• DATA LISTING:

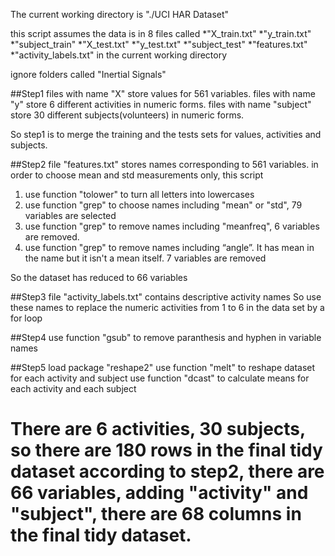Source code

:The current working directory is "./UCI HAR Dataset"

this script assumes the data is in 8 files called 
*"X_train.txt"
*"y_train.txt" 
*"subject_train"
*"X_test.txt"
*"y_test.txt"
*"subject_test"
*"features.txt"
*"activity_labels.txt"
in the current working directory


ignore folders called "Inertial Signals"


##Step1
files with name "X" store values for 561 variables.
files with name "y" store 6 different activities in numeric forms.
files with name "subject" store 30 different subjects(volunteers) in numeric forms.

So step1 is to merge the training and the tests sets for values, activities and subjects. 

##Step2
file "features.txt" stores names corresponding to 561 variables.
in order to choose mean and std measurements only, this script
1. use function "tolower" to turn all letters into lowercases
2. use function "grep" to choose names including "mean" or "std", 79 variables are selected
3. use function "grep" to remove names including "meanfreq", 6 variables are removed.
4. use function "grep" to remove names including “angle”. It has mean in the name but it isn't a mean itself. 7 variables are removed

So the dataset has reduced to 66 variables


##Step3
file "activity_labels.txt" contains descriptive activity names
So use these names to replace the numeric activities from 1 to 6 in the data set by a for loop

##Step4
use function "gsub" to remove paranthesis and hyphen in variable names

##Step5
load package "reshape2"
use function "melt" to reshape dataset for each activity and subject
use function "dcast" to calculate means for each activity and each subject

There are 6 activities, 30 subjects, so there are 180 rows in the final tidy dataset
according to step2, there are 66 variables, adding "activity" and "subject", there are 68 columns in the final tidy dataset.
=========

• WHAT IS EXPECTED: Tally the lines of the data that hold the string "names". Answer with the number and nothing more.

• WRITTEN ANSWER: 7